MilesCranmer / PySR

High-Performance Symbolic Regression in Python and Julia
https://astroautomata.com/PySR
Apache License 2.0
2.34k stars 212 forks source link

[Feature] 1D integration mode #164

Open MilesCranmer opened 2 years ago

MilesCranmer commented 2 years ago

Since the PySR backend now has fast autodiff set up, it seems like the obvious next step is to set up PySR to solve 1D integrals via genetic algorithms. I think the only change would be the loss function - which would use eval_diff_tree_array.

Perhaps it would make sense to create a separate class with a limited number of features, to host this functionality.

foxtran commented 9 months ago

Hello!

Am I right that this issue is about something like y = \int f(X(t)) dt where f(..) is some regression?

MilesCranmer commented 9 months ago

Yep! Exactly.

foxtran commented 9 months ago

I think the only change would be the loss function - which would use eval_diff_tree_array.
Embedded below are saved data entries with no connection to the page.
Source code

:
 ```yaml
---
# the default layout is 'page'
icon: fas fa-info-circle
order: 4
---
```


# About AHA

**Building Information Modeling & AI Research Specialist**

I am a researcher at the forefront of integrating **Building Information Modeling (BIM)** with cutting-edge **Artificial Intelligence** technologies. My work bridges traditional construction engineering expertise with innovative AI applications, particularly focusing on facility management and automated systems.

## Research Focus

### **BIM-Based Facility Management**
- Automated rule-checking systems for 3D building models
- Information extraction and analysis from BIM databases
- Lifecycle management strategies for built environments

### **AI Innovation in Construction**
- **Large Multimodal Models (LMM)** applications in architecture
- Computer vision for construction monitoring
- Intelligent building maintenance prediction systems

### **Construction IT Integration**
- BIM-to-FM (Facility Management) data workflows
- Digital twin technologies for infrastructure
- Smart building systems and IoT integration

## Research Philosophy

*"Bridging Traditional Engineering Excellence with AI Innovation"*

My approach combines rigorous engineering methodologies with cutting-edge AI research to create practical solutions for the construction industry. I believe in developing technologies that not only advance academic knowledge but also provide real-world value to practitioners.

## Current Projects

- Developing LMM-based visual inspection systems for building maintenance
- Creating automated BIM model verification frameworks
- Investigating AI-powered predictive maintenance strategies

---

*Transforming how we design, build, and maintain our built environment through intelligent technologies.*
From my point of view, it requires to update equation_search in SymbolicRegression.jl to accept X::AbstractVector{AbstractMatrix{T}} and Y::AbstractVector{AbstractMatrix{T}} with corresponding weights::AbstractVector{AbstractMatrix{T}} for numerical integration...

MilesCranmer commented 9 months ago

Oh maybe you mean something different. The idea I had in mind can already be done with the current equation_search by passing in a custom loss function and flattened X array which is then unpacked by the custom loss function. For example, see the implementation in this thread: https://github.com/MilesCranmer/PySR/discussions/374. The idea for a 1D integration "mode" is to basically set this up automatically, somehow. Does that make more sense?

foxtran commented 9 months ago

Oh maybe you mean something different.

Probably... It is just from specific of my dataset in which I have a set of integrals which has different number of points.

At final, with custom loss function, I did something like this:

objective = #"""
using DataFrames

function my_custom_objective(tree, dataset::Dataset{T,L}, options) where {T,L}

    t = string(tree);
    if occursin("x1", t) || occursin("x2", t)
      return L(Inf)
    end

    point_pred, flag = eval_tree_array(tree, dataset.X, options)
    !flag && return L(Inf)

    diffs = dataset.X[2,:] .* (point_pred .- dataset.y)

    df = DataFrame(ID = dataset.X[1,:], D = diffs)
    res_df = combine(groupby(df, :ID), :D => sum)
    diffs = res_df[!, :D_sum]

    return sum(diffs .^ 2) / length(diffs)
end
#"""

In first two columns, I encoded ID of integrals and weights for numerical integration and I made an integration in such strange way via DafaFrames :) Unfortunately, batching does not work there.